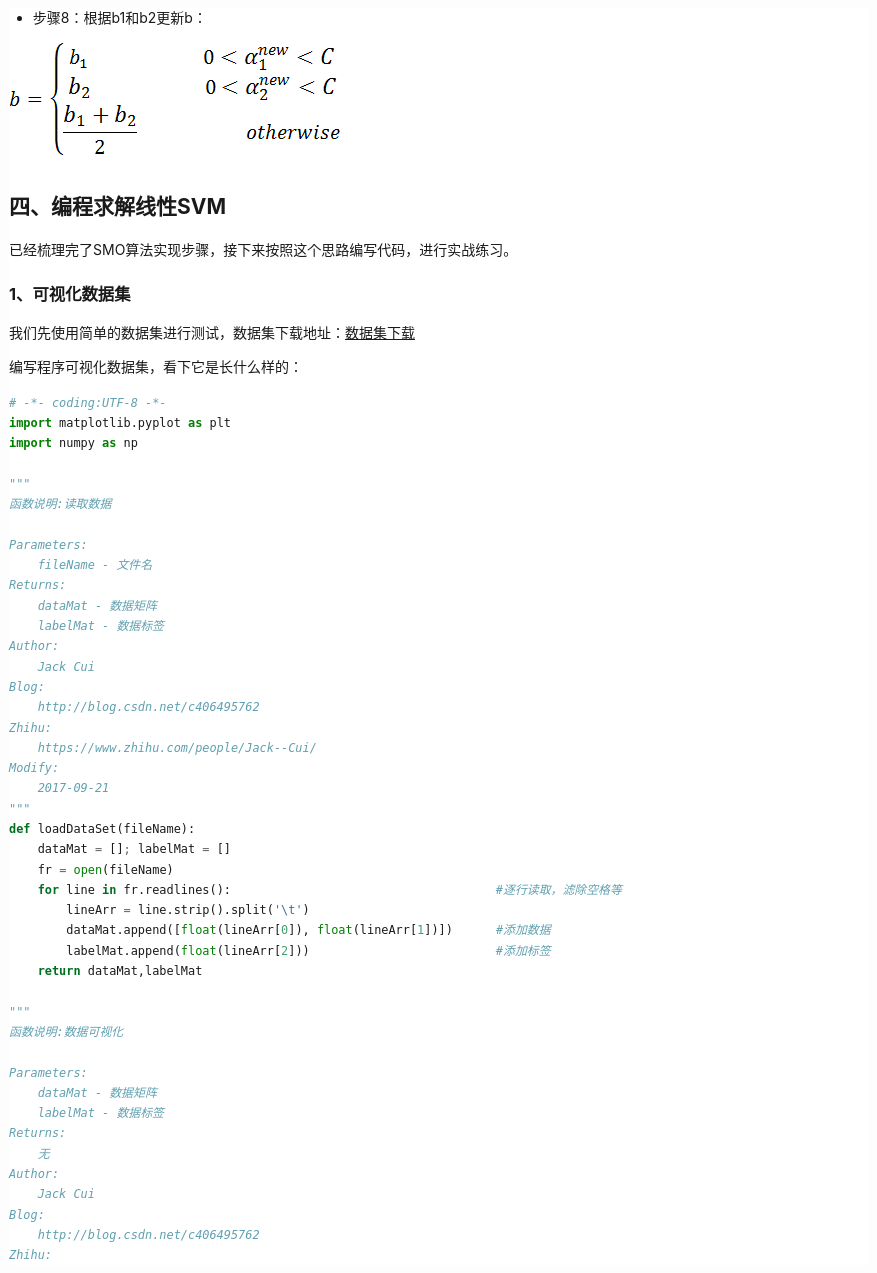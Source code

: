 - 步骤8：根据b1和b2更新b：

[![机器学习实战教程（八）：支持向量机原理篇之手撕线性SVM](08.支持向量机原理篇之手撕线性SVM.assets/ml_8_113.png)](https://www.cuijiahua.com/wp-content/uploads/2017/11/ml_8_113.png)

## 四、编程求解线性SVM

已经梳理完了SMO算法实现步骤，接下来按照这个思路编写代码，进行实战练习。

### 1、可视化数据集

我们先使用简单的数据集进行测试，数据集下载地址：[数据集下载](https://github.com/Jack-Cherish/Machine-Learning/blob/master/SVM/testSet.txt)

编写程序可视化数据集，看下它是长什么样的：

```python
# -*- coding:UTF-8 -*-
import matplotlib.pyplot as plt
import numpy as np

"""
函数说明:读取数据

Parameters:
    fileName - 文件名
Returns:
    dataMat - 数据矩阵
    labelMat - 数据标签
Author:
    Jack Cui
Blog:
    http://blog.csdn.net/c406495762
Zhihu:
    https://www.zhihu.com/people/Jack--Cui/
Modify:
    2017-09-21
"""
def loadDataSet(fileName):
    dataMat = []; labelMat = []
    fr = open(fileName)
    for line in fr.readlines():                                     #逐行读取，滤除空格等
        lineArr = line.strip().split('\t')
        dataMat.append([float(lineArr[0]), float(lineArr[1])])      #添加数据
        labelMat.append(float(lineArr[2]))                          #添加标签
    return dataMat,labelMat

"""
函数说明:数据可视化

Parameters:
    dataMat - 数据矩阵
    labelMat - 数据标签
Returns:
    无
Author:
    Jack Cui
Blog:
    http://blog.csdn.net/c406495762
Zhihu:
```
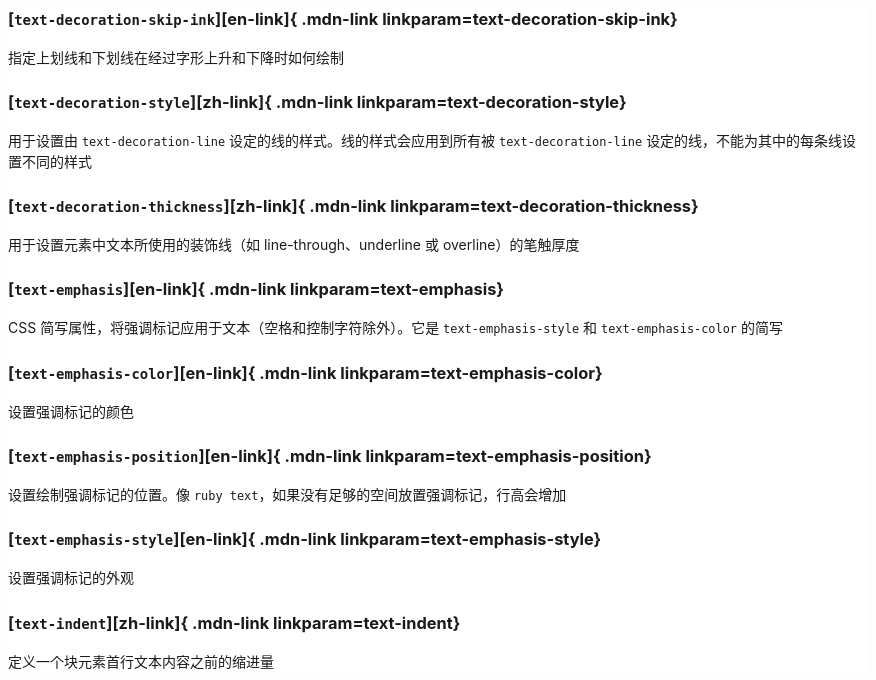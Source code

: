 <Mcard>

### [`text-decoration-skip-ink`][en-link]{ .mdn-link linkparam=text-decoration-skip-ink}
指定上划线和下划线在经过字形上升和下降时如何绘制
</Mcard>

<Mcard>

### [`text-decoration-style`][zh-link]{ .mdn-link linkparam=text-decoration-style}
用于设置由 `text-decoration-line` 设定的线的样式。线的样式会应用到所有被 `text-decoration-line` 设定的线，不能为其中的每条线设置不同的样式
</Mcard>

<Mcard>

### [`text-decoration-thickness`][zh-link]{ .mdn-link linkparam=text-decoration-thickness}
用于设置元素中文本所使用的装饰线（如 line-through、underline 或 overline）的笔触厚度
</Mcard>

<Mcard>

### [`text-emphasis`][en-link]{ .mdn-link linkparam=text-emphasis}
CSS 简写属性，将强调标记应用于文本（空格和控制字符除外）。它是 `text-emphasis-style` 和 `text-emphasis-color` 的简写
</Mcard>

<Mcard>

### [`text-emphasis-color`][en-link]{ .mdn-link linkparam=text-emphasis-color}
设置强调标记的颜色
</Mcard>

<Mcard>

### [`text-emphasis-position`][en-link]{ .mdn-link linkparam=text-emphasis-position}
设置绘制强调标记的位置。像 `ruby text`，如果没有足够的空间放置强调标记，行高会增加
</Mcard>

<Mcard>

### [`text-emphasis-style`][en-link]{ .mdn-link linkparam=text-emphasis-style}
设置强调标记的外观
</Mcard>

<Mcard>

### [`text-indent`][zh-link]{ .mdn-link linkparam=text-indent}
定义一个块元素首行文本内容之前的缩进量
</Mcard>
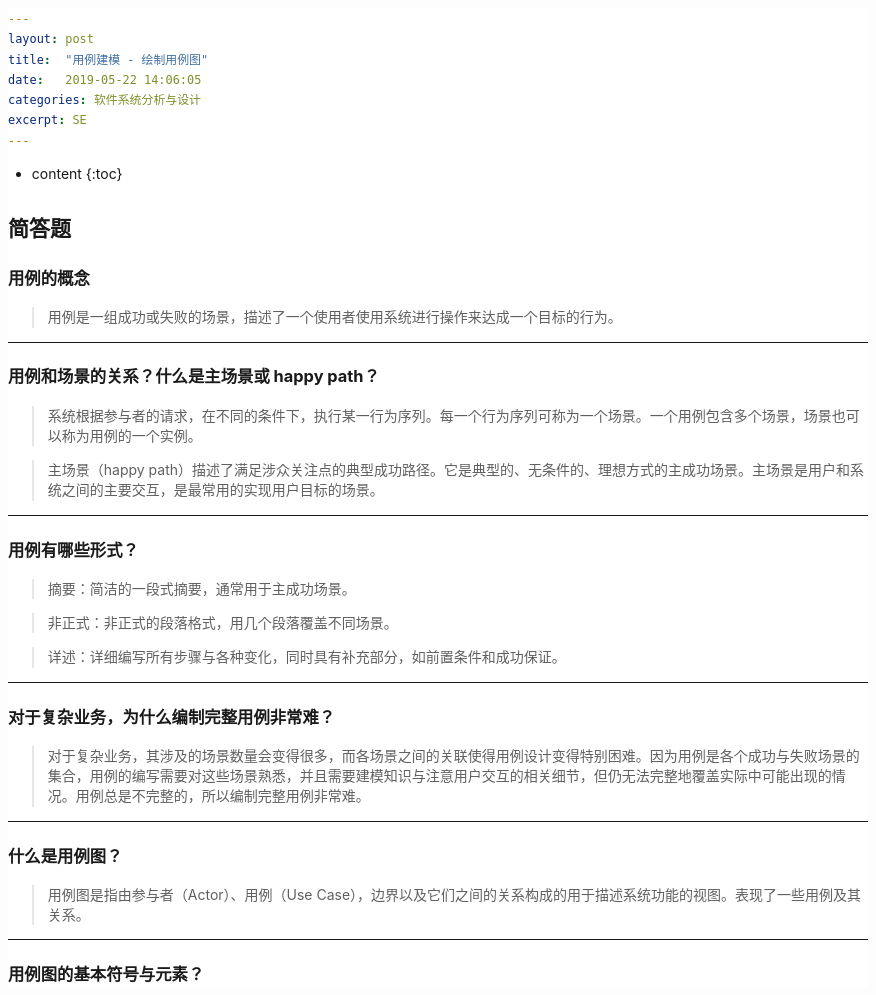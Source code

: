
 ```yaml
---
layout: post
title:  "用例建模 - 绘制用例图"
date:   2019-05-22 14:06:05
categories: 软件系统分析与设计
excerpt: SE
---
```


* content
{:toc}

## 简答题

### 用例的概念

> 用例是一组成功或失败的场景，描述了一个使用者使用系统进行操作来达成一个目标的行为。

---

### 用例和场景的关系？什么是主场景或 happy path？

> 系统根据参与者的请求，在不同的条件下，执行某一行为序列。每一个行为序列可称为一个场景。一个用例包含多个场景，场景也可以称为用例的一个实例。

> 主场景（happy path）描述了满足涉众关注点的典型成功路径。它是典型的、无条件的、理想方式的主成功场景。主场景是用户和系统之间的主要交互，是最常用的实现用户目标的场景。

---

### 用例有哪些形式？

> 摘要：简洁的一段式摘要，通常用于主成功场景。

> 非正式：非正式的段落格式，用几个段落覆盖不同场景。

> 详述：详细编写所有步骤与各种变化，同时具有补充部分，如前置条件和成功保证。

---

### 对于复杂业务，为什么编制完整用例非常难？

> 对于复杂业务，其涉及的场景数量会变得很多，而各场景之间的关联使得用例设计变得特别困难。因为用例是各个成功与失败场景的集合，用例的编写需要对这些场景熟悉，并且需要建模知识与注意用户交互的相关细节，但仍无法完整地覆盖实际中可能出现的情况。用例总是不完整的，所以编制完整用例非常难。

---

### 什么是用例图？

> 用例图是指由参与者（Actor）、用例（Use Case），边界以及它们之间的关系构成的用于描述系统功能的视图。表现了一些用例及其关系。

---

### 用例图的基本符号与元素？
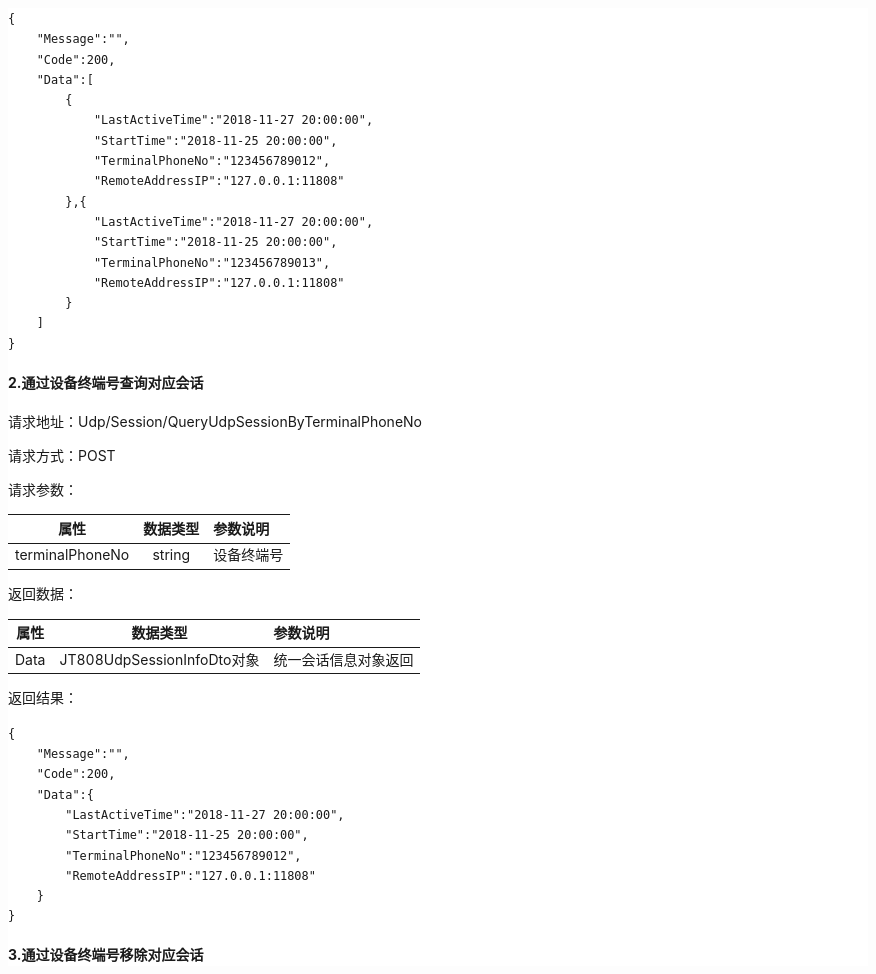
 ``` session1
{
    "Message":"",
    "Code":200,
    "Data":[
        {
            "LastActiveTime":"2018-11-27 20:00:00",
            "StartTime":"2018-11-25 20:00:00",
            "TerminalPhoneNo":"123456789012",
            "RemoteAddressIP":"127.0.0.1:11808"
        },{
            "LastActiveTime":"2018-11-27 20:00:00",
            "StartTime":"2018-11-25 20:00:00",
            "TerminalPhoneNo":"123456789013",
            "RemoteAddressIP":"127.0.0.1:11808"
        }
    ]
}
```

#### 2.通过设备终端号查询对应会话

请求地址：Udp/Session/QueryUdpSessionByTerminalPhoneNo

请求方式：POST

请求参数：

|属性|数据类型|参数说明|
|:------:|:------:|:------|
| terminalPhoneNo| string| 设备终端号|

返回数据：

|属性|数据类型|参数说明|
|:------:|:------:|:------|
| Data| JT808UdpSessionInfoDto对象 | 统一会话信息对象返回 |

返回结果：

``` session2
{
    "Message":"",
    "Code":200,
    "Data":{
        "LastActiveTime":"2018-11-27 20:00:00",
        "StartTime":"2018-11-25 20:00:00",
        "TerminalPhoneNo":"123456789012",
        "RemoteAddressIP":"127.0.0.1:11808"
    }
}
```

#### 3.通过设备终端号移除对应会话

----

• [Task objective]:
If a line in the listing holds the word "text", list that line.

• [Answer]:
### [`text-decoration-skip-ink`][en-link]{ .mdn-link linkparam=text-decoration-skip-ink}
### [`text-decoration-style`][zh-link]{ .mdn-link linkparam=text-decoration-style}
用于设置由 `text-decoration-line` 设定的线的样式。线的样式会应用到所有被 `text-decoration-line` 设定的线，不能为其中的每条线设置不同的样式
### [`text-decoration-thickness`][zh-link]{ .mdn-link linkparam=text-decoration-thickness}
### [`text-emphasis`][en-link]{ .mdn-link linkparam=text-emphasis}
CSS 简写属性，将强调标记应用于文本（空格和控制字符除外）。它是 `text-emphasis-style` 和 `text-emphasis-color` 的简写
### [`text-emphasis-color`][en-link]{ .mdn-link linkparam=text-emphasis-color}
### [`text-emphasis-position`][en-link]{ .mdn-link linkparam=text-emphasis-position}
设置绘制强调标记的位置。像 `ruby text`，如果没有足够的空间放置强调标记，行高会增加
### [`text-emphasis-style`][en-link]{ .mdn-link linkparam=text-emphasis-style}
### [`text-indent`][zh-link]{ .mdn-link linkparam=text-indent}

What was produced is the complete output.